Nací en 1953 en Filadelfia, donde mi padre, un colombiano, estudiaba Medicina en la Universidad de Pensilvania. Sin embargo, mi familia regresó a Bogotá cuando yo tenía cinco años, y siempre me he considerado latinoamericano de alma y espíritu. Aunque he pasado gran parte de mi vida adulta en Estados Unidos, incluidos los últimos veintidós años en Washington D. C., todavía hablo inglés con un fuerte acento. Además, siempre he preferido las arepas a las hamburguesas con queso, a Tom Jobim antes que a Tim McGraw y las playas de la costa del Caribe colombiano, con sus majestuosas dunas de arena, su brisa fresca y sus paisajes de la Sierra Nevada, frente a las poco inspiradoras panorámicas de Malibú o Miami Beach.

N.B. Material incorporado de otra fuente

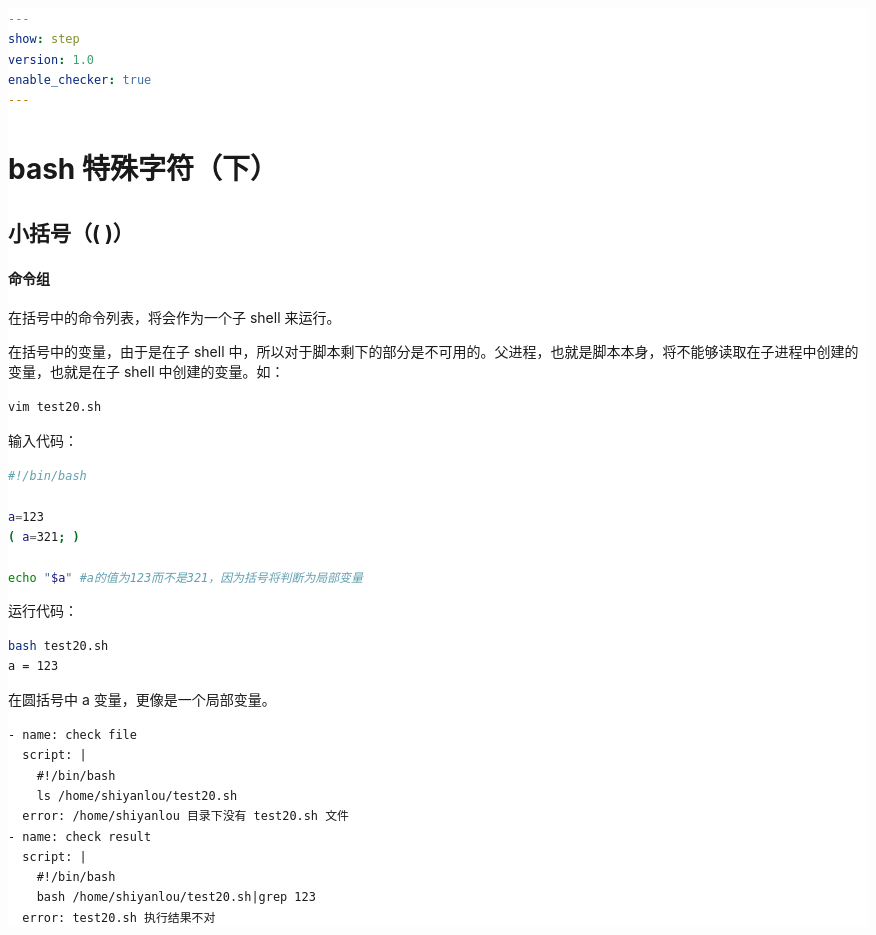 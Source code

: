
 ```yaml
---
show: step
version: 1.0
enable_checker: true
---
```


# bash 特殊字符（下）

## 小括号（( )）

#### 命令组

在括号中的命令列表，将会作为一个子 shell 来运行。

在括号中的变量，由于是在子 shell 中，所以对于脚本剩下的部分是不可用的。父进程，也就是脚本本身，将不能够读取在子进程中创建的变量，也就是在子 shell 中创建的变量。如：

```bash
vim test20.sh
```

输入代码：

```bash
#!/bin/bash

a=123
( a=321; )

echo "$a" #a的值为123而不是321，因为括号将判断为局部变量
```

运行代码：

```bash
bash test20.sh
a = 123
```

在圆括号中 a 变量，更像是一个局部变量。

```checker
- name: check file
  script: |
    #!/bin/bash
    ls /home/shiyanlou/test20.sh
  error: /home/shiyanlou 目录下没有 test20.sh 文件
- name: check result
  script: |
    #!/bin/bash
    bash /home/shiyanlou/test20.sh|grep 123
  error: test20.sh 执行结果不对
```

Menciono esto porque los latinoamericanos de mi edad deberían saber muy bien que no tienen que creer en el fatalismo que tanto se percibe en estos días. La creencia de que nuestras naciones son en cierto modo incapaces de reformarse o de progresar no solo es contraproducente, sino incorrecta desde un punto de vista objetivo. Va en contra de todo lo que hemos visto desarrollarse a lo largo de nuestra vida, ante nuestros propios ojos.
Consideremos lo siguiente: hace poco, a finales de la década de 1970, América Latina era una región dominada por dictadores y juntas militares. La censura y la persecución política imperaban por doquier. En la actualidad, en cambio, más del 90 por ciento de los latinoamericanos viven en democracias dinámicas, aunque imperfectas. En toda la región, la esperanza de vida media se ha incrementado más de dos décadas durante mi existencia, y, con una media de setenta y cinco años, es superior al promedio que se registra en Asia (setenta y tres) y apenas inferior a la de Europa (setenta y ocho) y Norteamérica (setenta y nueve). Hace medio siglo, uno de cada tres adultos de América Latina no sabía leer y los automóviles y viajes en avión eran considerados un lujo. Hoy en día, la región goza de una tasa de alfabetización superior al 90 por ciento, casi la mitad de nuestros ciudadanos viajan en avión al menos una vez al año y los coches son un bien bastante accesible (como puede atestiguar cualquiera que haya quedado atrapado en el tráfico de una ciudad latinoamericana).
Mientras tanto, el porcentaje de jóvenes latinoamericanos matriculados en la educación superior ha aumentado más del doble desde 1990. Esto supone un avance increíble con un potencial transformador que ninguna otra región del mundo ha experimentado. Y, como señal de esperanza para sociedades aún infames por su machismo, las mujeres superan ahora en número a los hombres matriculados en las universidades latinoamericanas y representan alrededor de un tercio de los miembros de los parlamentos de la región. Esta cifra es superior a la de Estados Unidos, donde asciende solo al 23 por ciento.